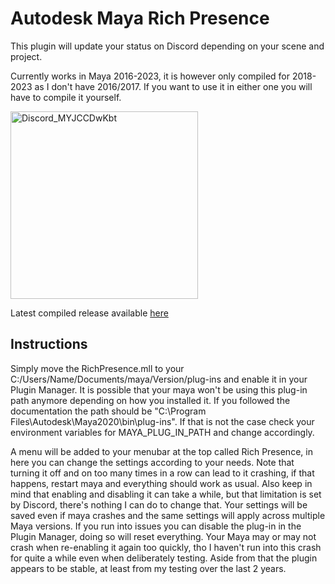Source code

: # Autodesk Maya Rich Presence

This plugin will update your status on Discord depending on your scene and project.

Currently works in Maya 2016-2023, it is however only compiled for 2018-2023 as I don't have 2016/2017. If you want to use it in either one you will have to compile it yourself.

<img width="300" alt="Discord_MYJCCDwKbt" src="https://user-images.githubusercontent.com/50831997/59538496-44474380-8efa-11e9-8716-8fa73f144de2.png">

Latest compiled release available [here](https://github.com/ArhasGH/Discord-Rich-Presence-For-Maya/releases/latest)

## Instructions

Simply move the RichPresence.mll to your C:/Users/Name/Documents/maya/Version/plug-ins and enable it in your Plugin Manager. It is possible that your maya won't be using this plug-in path anymore depending on how you installed it. If you followed the documentation the path should be "C:\Program Files\Autodesk\Maya2020\bin\plug-ins". If that is not the case check your environment variables for MAYA_PLUG_IN_PATH and change accordingly.

A menu will be added to your menubar at the top called Rich Presence, in here you can change the settings according to your needs. Note that turning it off and on too many times in a row can lead to it crashing, if that happens, restart maya and everything should work as usual. Also keep in mind that enabling and disabling it can take a while, but that limitation is set by Discord, there's nothing I can do to change that. Your settings will be saved even if maya crashes and the same settings will apply across multiple Maya versions.
If you run into issues you can disable the plug-in in the Plugin Manager, doing so will reset everything. Your Maya may or may not crash when re-enabling it again too quickly, tho I haven't run into this crash for quite a while even when deliberately testing. Aside from that the plugin appears to be stable, at least from my testing over the last 2 years.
====
Your task => The data is to be returned exactly as it stands, pictures aside.

Answer section =>
Source code

: # Autodesk Maya Rich Presence

This plugin will update your status on Discord depending on your scene and project.

Currently works in Maya 2016-2023, it is however only compiled for 2018-2023 as I don't have 2016/2017. If you want to use it in either one you will have to compile it yourself.

<img width="300" alt="Discord_MYJCCDwKbt" src="https://user-images.githubusercontent.com/50831997/59538496-44474380-8efa-11e9-8716-8fa73f144de2.png">

Latest compiled release available [here](https://github.com/ArhasGH/Discord-Rich-Presence-For-Maya/releases/latest)

## Instructions

Simply move the RichPresence.mll to your C:/Users/Name/Documents/maya/Version/plug-ins and enable it in your Plugin Manager. It is possible that your maya won't be using this plug-in path anymore depending on how you installed it. If you followed the documentation the path should be "C:\Program Files\Autodesk\Maya2020\bin\plug-ins". If that is not the case check your environment variables for MAYA_PLUG_IN_PATH and change accordingly.

A menu will be added to your menubar at the top called Rich Presence, in here you can change the settings according to your needs. Note that turning it off and on too many times in a row can lead to it crashing, if that happens, restart maya and everything should work as usual. Also keep in mind that enabling and disabling it can take a while, but that limitation is set by Discord, there's nothing I can do to change that. Your settings will be saved even if maya crashes and the same settings will apply across multiple Maya versions.
If you run into issues you can disable the plug-in in the Plugin Manager, doing so will reset everything. Your Maya may or may not crash when re-enabling it again too quickly, tho I haven't run into this crash for quite a while even when deliberately testing. Aside from that the plugin appears to be stable, at least from my testing over the last 2 years.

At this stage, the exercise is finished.